Stored items

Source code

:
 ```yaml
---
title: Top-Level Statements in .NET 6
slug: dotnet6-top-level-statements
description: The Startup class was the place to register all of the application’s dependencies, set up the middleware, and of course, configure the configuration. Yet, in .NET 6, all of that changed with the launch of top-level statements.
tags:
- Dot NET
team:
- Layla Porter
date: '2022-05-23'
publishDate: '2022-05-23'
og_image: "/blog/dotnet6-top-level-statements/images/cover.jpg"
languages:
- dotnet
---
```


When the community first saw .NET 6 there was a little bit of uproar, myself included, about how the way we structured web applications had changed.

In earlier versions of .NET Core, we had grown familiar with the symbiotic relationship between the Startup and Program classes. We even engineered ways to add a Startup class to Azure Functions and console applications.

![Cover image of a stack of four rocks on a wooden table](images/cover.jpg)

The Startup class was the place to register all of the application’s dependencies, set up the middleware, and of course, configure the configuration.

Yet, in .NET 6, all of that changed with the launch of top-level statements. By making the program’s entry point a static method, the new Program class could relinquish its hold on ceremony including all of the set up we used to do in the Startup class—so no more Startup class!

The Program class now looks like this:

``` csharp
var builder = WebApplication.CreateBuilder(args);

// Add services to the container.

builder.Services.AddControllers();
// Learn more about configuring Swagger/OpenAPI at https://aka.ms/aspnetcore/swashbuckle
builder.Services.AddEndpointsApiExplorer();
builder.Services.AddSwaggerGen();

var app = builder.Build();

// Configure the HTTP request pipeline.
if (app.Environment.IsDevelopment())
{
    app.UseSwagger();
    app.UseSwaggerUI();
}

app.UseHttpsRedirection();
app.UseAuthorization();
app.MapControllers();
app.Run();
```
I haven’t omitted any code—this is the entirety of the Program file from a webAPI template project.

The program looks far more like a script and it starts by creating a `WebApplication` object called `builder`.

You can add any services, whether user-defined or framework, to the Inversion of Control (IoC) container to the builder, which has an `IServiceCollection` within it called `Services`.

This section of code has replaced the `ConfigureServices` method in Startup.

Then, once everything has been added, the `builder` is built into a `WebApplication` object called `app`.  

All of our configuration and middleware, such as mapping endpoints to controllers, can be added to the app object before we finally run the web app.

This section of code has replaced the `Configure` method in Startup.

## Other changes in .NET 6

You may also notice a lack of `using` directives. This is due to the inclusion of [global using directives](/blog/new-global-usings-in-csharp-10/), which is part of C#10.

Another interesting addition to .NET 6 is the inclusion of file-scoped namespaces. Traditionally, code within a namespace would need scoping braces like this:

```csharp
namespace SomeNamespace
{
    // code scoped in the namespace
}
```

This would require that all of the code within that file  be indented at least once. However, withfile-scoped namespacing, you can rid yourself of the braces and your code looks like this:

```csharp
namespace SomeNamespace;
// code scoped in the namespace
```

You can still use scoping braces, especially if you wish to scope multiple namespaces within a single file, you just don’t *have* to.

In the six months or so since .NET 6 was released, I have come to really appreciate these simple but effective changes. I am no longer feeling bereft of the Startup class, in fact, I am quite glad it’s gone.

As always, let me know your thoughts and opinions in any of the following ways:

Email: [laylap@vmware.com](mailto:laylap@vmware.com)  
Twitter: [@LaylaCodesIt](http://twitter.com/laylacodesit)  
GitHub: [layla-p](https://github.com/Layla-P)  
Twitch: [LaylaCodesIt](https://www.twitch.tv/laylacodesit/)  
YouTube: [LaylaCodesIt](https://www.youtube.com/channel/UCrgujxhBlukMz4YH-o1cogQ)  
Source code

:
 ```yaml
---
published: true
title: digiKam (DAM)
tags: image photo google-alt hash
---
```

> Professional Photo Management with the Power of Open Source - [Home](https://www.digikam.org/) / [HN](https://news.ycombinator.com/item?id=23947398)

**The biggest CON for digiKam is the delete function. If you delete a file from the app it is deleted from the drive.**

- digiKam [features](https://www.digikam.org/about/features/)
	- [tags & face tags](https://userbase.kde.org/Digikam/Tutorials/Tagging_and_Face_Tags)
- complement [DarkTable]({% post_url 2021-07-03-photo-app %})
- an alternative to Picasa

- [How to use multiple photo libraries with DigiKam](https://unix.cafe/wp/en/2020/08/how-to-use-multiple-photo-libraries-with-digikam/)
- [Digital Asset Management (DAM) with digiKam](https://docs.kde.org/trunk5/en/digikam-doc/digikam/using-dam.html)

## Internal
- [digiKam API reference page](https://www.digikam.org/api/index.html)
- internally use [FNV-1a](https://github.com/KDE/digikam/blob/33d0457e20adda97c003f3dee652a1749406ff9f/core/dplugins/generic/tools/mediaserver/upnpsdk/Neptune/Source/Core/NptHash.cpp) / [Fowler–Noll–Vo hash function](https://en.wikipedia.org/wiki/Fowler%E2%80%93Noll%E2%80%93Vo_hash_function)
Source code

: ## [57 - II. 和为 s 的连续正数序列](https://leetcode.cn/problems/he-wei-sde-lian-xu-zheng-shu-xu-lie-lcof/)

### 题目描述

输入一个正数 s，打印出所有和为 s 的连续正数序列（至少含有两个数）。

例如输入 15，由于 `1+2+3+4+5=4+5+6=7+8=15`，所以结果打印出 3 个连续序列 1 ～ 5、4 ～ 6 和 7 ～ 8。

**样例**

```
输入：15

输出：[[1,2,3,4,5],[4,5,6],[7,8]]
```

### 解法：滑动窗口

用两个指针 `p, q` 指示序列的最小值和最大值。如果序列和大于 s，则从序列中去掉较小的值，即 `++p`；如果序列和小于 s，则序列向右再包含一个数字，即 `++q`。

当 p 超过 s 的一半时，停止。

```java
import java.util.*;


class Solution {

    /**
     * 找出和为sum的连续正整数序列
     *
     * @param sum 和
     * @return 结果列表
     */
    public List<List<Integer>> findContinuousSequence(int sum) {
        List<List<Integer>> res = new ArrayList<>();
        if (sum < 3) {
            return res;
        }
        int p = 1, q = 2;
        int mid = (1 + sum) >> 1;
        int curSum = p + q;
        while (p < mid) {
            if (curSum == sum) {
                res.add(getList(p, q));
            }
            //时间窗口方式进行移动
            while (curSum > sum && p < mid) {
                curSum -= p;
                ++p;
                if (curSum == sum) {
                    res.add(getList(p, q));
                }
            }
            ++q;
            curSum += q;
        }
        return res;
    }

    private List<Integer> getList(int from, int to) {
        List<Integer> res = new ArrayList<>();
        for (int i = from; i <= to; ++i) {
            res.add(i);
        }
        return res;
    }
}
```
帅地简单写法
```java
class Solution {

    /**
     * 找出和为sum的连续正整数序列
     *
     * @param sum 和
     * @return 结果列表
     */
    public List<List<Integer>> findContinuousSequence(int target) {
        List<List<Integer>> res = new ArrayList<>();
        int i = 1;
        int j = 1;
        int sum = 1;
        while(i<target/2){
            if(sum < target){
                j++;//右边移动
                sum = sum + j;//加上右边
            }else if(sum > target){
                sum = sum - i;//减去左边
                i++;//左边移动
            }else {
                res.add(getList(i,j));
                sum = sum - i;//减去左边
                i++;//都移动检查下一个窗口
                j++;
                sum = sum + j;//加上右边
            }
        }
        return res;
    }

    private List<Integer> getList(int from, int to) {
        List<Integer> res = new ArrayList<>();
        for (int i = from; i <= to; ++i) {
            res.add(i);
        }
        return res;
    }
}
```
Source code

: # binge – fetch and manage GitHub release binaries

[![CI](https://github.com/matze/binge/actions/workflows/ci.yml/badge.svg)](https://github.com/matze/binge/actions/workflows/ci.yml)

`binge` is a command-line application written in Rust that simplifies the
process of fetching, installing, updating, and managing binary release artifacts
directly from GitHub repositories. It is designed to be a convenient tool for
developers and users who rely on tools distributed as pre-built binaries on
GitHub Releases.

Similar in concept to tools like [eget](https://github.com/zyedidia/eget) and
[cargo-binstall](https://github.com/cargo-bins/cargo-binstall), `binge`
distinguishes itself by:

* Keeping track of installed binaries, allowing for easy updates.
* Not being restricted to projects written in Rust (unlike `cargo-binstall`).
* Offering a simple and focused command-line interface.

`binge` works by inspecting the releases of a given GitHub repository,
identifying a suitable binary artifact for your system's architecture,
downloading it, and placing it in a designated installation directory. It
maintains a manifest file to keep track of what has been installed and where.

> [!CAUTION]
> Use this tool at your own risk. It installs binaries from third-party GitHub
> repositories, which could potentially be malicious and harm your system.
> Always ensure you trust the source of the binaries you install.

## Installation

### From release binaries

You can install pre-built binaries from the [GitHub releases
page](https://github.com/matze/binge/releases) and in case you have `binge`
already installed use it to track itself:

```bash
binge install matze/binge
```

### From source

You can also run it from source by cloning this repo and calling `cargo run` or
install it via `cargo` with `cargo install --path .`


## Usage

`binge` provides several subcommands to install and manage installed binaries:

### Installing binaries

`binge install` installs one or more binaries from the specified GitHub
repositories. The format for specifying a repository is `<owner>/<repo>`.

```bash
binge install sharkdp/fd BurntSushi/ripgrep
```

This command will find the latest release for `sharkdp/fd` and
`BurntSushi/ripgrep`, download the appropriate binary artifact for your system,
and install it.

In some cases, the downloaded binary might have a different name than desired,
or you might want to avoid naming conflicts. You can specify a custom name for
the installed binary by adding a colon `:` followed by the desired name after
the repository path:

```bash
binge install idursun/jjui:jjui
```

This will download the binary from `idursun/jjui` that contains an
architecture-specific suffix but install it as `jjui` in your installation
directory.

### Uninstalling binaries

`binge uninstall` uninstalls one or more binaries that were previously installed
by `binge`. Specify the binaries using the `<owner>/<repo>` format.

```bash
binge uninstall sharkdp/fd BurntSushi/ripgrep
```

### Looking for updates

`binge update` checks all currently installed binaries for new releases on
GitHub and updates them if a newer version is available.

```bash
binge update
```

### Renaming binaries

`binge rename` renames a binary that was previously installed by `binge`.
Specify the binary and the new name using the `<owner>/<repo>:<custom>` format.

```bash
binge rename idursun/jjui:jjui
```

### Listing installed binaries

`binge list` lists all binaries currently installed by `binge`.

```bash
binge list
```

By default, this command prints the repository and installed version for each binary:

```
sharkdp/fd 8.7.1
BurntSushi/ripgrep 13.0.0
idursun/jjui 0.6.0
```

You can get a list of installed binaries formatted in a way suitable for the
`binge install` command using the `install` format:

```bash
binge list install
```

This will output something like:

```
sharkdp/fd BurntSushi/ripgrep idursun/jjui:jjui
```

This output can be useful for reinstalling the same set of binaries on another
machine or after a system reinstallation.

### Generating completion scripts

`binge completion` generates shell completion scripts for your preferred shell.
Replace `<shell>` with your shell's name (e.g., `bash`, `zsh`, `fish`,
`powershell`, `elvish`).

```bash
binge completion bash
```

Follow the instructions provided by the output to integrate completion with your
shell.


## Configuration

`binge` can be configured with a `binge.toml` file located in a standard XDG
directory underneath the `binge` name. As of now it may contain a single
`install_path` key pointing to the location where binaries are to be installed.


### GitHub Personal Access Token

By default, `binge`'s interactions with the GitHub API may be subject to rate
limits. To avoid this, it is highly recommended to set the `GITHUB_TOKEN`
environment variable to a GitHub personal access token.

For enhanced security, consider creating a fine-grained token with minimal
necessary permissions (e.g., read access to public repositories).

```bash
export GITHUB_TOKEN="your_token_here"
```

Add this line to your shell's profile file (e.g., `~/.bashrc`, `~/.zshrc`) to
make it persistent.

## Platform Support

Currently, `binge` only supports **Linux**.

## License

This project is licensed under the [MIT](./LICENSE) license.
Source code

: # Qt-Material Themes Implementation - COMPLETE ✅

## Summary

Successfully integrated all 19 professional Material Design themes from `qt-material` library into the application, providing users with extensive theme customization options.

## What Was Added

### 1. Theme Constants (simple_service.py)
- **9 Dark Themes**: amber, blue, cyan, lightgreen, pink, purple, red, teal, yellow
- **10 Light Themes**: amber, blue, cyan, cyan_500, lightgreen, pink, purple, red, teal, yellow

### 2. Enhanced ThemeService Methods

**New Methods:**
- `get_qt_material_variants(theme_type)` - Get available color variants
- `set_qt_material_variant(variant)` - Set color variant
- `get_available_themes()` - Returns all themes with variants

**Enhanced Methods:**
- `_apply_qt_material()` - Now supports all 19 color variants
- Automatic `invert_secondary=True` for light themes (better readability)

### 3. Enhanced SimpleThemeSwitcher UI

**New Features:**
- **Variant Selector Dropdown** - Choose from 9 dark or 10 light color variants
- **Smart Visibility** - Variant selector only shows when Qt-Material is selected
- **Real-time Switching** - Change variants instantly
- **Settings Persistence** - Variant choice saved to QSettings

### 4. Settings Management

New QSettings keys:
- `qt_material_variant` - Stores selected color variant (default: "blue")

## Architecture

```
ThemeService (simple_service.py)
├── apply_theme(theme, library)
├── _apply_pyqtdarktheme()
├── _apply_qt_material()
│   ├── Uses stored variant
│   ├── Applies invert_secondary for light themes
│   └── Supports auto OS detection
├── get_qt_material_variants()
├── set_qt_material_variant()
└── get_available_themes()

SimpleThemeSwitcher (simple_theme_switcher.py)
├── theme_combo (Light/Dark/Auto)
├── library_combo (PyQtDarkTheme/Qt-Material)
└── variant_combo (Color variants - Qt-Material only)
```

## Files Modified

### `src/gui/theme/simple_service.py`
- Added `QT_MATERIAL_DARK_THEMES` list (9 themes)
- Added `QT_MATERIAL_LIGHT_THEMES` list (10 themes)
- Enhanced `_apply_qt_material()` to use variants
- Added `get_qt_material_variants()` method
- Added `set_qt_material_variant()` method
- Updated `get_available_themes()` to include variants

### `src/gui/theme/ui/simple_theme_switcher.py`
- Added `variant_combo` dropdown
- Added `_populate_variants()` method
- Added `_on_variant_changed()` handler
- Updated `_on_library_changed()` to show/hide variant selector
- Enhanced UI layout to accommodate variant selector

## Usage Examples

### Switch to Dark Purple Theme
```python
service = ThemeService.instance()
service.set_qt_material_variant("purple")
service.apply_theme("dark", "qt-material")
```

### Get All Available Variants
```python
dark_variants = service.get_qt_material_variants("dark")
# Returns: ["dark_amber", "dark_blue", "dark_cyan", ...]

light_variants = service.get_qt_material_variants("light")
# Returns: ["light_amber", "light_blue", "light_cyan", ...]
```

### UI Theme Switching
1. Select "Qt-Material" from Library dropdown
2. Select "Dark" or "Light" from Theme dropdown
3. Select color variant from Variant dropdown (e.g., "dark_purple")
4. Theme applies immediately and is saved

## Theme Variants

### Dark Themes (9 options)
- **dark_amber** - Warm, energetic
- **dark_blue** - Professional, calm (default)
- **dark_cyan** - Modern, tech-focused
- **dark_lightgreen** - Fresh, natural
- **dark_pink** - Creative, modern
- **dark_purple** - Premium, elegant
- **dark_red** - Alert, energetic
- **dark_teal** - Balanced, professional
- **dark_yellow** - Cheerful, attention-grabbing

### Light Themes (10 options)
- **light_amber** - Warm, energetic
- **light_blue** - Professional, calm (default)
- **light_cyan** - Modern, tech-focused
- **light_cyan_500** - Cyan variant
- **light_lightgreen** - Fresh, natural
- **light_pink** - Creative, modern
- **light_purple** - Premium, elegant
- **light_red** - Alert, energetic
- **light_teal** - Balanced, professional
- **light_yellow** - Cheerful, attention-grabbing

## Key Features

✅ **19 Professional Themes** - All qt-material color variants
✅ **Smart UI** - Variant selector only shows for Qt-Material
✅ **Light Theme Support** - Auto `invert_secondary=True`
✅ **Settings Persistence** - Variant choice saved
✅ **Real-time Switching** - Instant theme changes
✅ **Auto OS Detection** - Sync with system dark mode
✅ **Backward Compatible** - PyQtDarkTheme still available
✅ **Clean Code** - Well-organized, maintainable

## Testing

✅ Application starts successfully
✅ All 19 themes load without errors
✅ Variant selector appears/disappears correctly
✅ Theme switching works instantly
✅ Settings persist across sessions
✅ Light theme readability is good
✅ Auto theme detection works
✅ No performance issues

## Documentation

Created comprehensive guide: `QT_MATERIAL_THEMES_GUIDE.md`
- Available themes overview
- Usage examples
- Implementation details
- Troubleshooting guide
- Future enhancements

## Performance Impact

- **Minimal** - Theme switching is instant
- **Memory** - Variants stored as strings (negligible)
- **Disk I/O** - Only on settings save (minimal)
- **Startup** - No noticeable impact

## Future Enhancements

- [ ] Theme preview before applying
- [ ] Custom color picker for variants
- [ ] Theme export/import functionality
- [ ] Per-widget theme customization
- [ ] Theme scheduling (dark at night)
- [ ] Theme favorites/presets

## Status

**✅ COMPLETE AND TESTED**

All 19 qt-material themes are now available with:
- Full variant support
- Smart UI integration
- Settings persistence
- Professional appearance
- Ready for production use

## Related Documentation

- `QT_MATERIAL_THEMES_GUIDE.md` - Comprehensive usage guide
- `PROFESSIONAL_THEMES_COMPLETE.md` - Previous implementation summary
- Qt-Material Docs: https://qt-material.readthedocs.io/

DIRECTIONS FOR THIS TASK:
Copy each line of the entries that includes the word "updates".

ANSWER TO THIS EXERCISE:
* Keeping track of installed binaries, allowing for easy updates.
### Looking for updates
GitHub and updates them if a newer version is available.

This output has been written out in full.